Calico, el milagro de la optogenética

California Life Company (Calico) es la empresa de Google centrada, según sus propias palabras, en "la salud, el bienestar y la longevidad". Su CEO y alma de la empresa es Arthur D. Levinson, uno de los hombres de negocios más importantes del mundo. En el momento de fundarse Calico no sólo era CEO de la empresa Genentech, considerada la primera compañía biotecnológica de la historia, sino también el presidente delegado de Apple. Con este currículum, Calico es una de las apuestas más fuertes –y algo enigmáticas– de Google.

En su plantilla cuenta con genetistas, médicos, biólogos y numerosos centros de investigación en los que estudian enfermedades neurodegenerativas y otras como el cáncer. Pero lo que más llama la atención de Calico es su interés por la optogenética, una tecnología nombrada como revolucionaria por la revista ‘Science’ que conjuga la ingeniería genética y la óptica y que, mediante láseres o impulsos de luz, puede activar o desactivar determinadas neuronas de nuestro cerebro.
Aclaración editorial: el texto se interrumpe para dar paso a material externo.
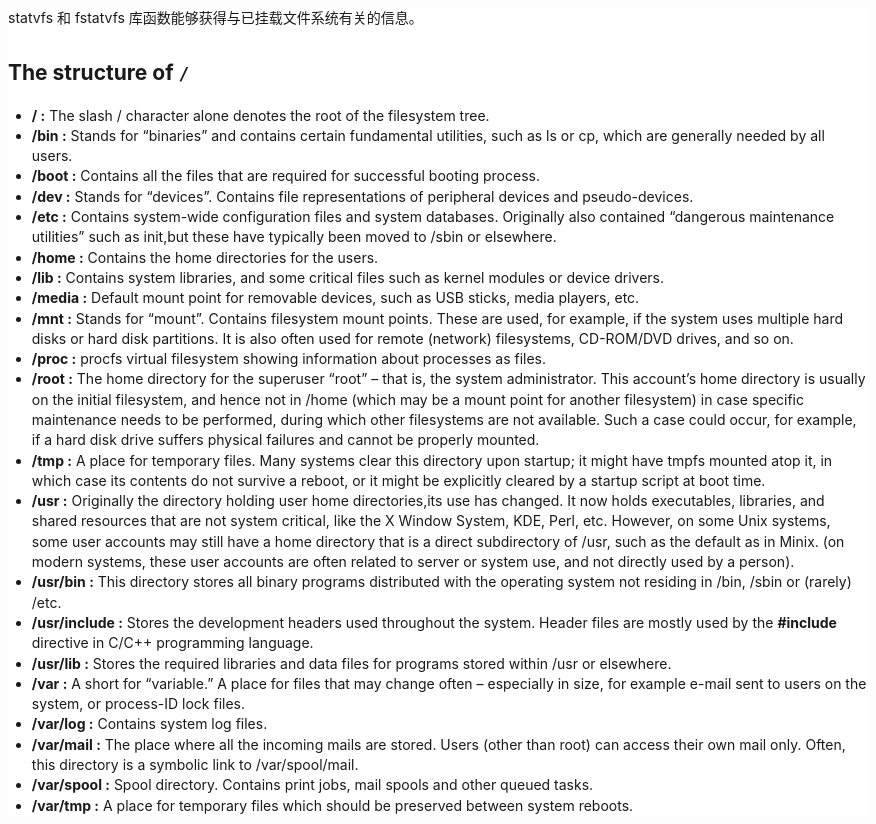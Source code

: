 statvfs 和 fstatvfs 库函数能够获得与已挂载文件系统有关的信息。

## The structure of `/`

- **/ :** The slash / character alone denotes the root of the filesystem tree.
- **/bin :** Stands for “binaries” and contains certain fundamental utilities, such as ls or cp, which are generally needed by all users.
- **/boot :** Contains all the files that are required for successful booting process.
- **/dev :** Stands for “devices”. Contains file representations of peripheral devices and pseudo-devices.
- **/etc :** Contains system-wide configuration files and system databases. Originally also contained “dangerous maintenance utilities” such as init,but these have typically been moved to /sbin or elsewhere.
- **/home :** Contains the home directories for the users.
- **/lib :** Contains system libraries, and some critical files such as kernel modules or device drivers.
- **/media :** Default mount point for removable devices, such as USB sticks, media players, etc.
- **/mnt :** Stands for “mount”. Contains filesystem mount points. These are used, for example, if the system uses multiple hard disks or hard disk partitions. It is also often used for remote (network) filesystems, CD-ROM/DVD drives, and so on.
- **/proc :** procfs virtual filesystem showing information about processes as files.
- **/root :** The home directory for the superuser “root” – that is, the system administrator. This account’s home directory is usually on the initial filesystem, and hence not in /home (which may be a mount point for another filesystem) in case specific maintenance needs to be performed, during which other filesystems are not available. Such a case could occur, for example, if a hard disk drive suffers physical failures and cannot be properly mounted.
- **/tmp :** A place for temporary files. Many systems clear this directory upon startup; it might have tmpfs mounted atop it, in which case its contents do not survive a reboot, or it might be explicitly cleared by a startup script at boot time.
- **/usr :** Originally the directory holding user home directories,its use has changed. It now holds executables, libraries, and shared resources that are not system critical, like the X Window System, KDE, Perl, etc. However, on some Unix systems, some user accounts may still have a home directory that is a direct subdirectory of /usr, such as the default as in Minix. (on modern systems, these user accounts are often related to server or system use, and not directly used by a person).
- **/usr/bin :** This directory stores all binary programs distributed with the operating system not residing in /bin, /sbin or (rarely) /etc.
- **/usr/include :** Stores the development headers used throughout the system. Header files are mostly used by the **#include** directive in C/C++ programming language.
- **/usr/lib :** Stores the required libraries and data files for programs stored within /usr or elsewhere.
- **/var :** A short for “variable.” A place for files that may change often – especially in size, for example e-mail sent to users on the system, or process-ID lock files.
- **/var/log :** Contains system log files.
- **/var/mail :** The place where all the incoming mails are stored. Users (other than root) can access their own mail only. Often, this directory is a symbolic link to /var/spool/mail.
- **/var/spool :** Spool directory. Contains print jobs, mail spools and other queued tasks.
- **/var/tmp :** A place for temporary files which should be preserved between system reboots.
Suena complicadísimo y efectivamente lo es, pero en laboratorio ya ha sido capaz de que ratones ciegos recuperaran la vista, de bombear la sangre de un corazón enfermo al ritmo de la luz y se perfila como una de las curas contra el Alzheimer. Claro que los científicos también han conseguido algo que, en las manos equivocadas, puede suponer un problema: borrar o sustituir recuerdos.

 Verily, salud del nuevo milenio

Es la compañía de Google de más reciente creación. Hasta el año pasado, cuando se reorganizó Google como Alphabet, era una rama de Google X llamada sencillamente Life Sciences, centrada en crear productos tecnológicos para mejorar la salud y la calidad de vida de enfermos. Entre sus proyectos más conocidos están las lentillas que, mediante un circuito interno, controlan la cantidad de glucosa en sangre y que pueden ser utilizadas por diabéticos.

 Google Fiber: telefonía rápida y barata

Si algo puede hacer que Google no dependa absolutamente de nadie es que proporcione su propio acceso a Internet. Y eso pretende hacer con Google Fiber. Si el proyecto está aún en ciernes con menos de 130.000 suscriptores, allí donde se instala promete una velocidad de 1000 megas por segundo. Aunque la expansión de Google Fiber va para largo (en EE.UU. la instalación de su fibra óptica hasta ha sido acusada de tapar alcantarillado y provocar inundaciones) será interesante ver cómo influye en el mercado de la telefonía y si va por la misma senda que su servicio Google Voice, que ofrece llamadas a larga distancia a precios económicos.

GV y Google Capital o la salvación de las star ups

Aunque se trate de dos empresas diferentes, la finalidad de Google Capital y Google Venture viene a ser muy parecida: invertir en otras empresas. Mientras que Google Venture (ahora llamado sencillamente GV) es un fondo capital-riesgo para ‘startups’ que están arrancado, Google Capital lo hace con aquellas que ya llevan años en funcionamiento y necesitan una inyección de dinero para ampliar su negocio.

GV gastó en 2015 un total de 425 millones de euros y entre las dos han invertido o comprado decenas de empresas de diversos campos. Google escoge las empresas que además, le pueden servir de algo. Así, ha invertido en la compañía de realidad virtual Envelop VR, en Uber (unos 230 millones de euros), ha adquirido la app Waze que controla el tráfico, otra app llamada Pindrop que sirve para identificar llamadas, y Orbital Insight, una empresa espacial que hace fotografías satélite de la tierra y con las que se podrían encontrar fuentes de petróleo.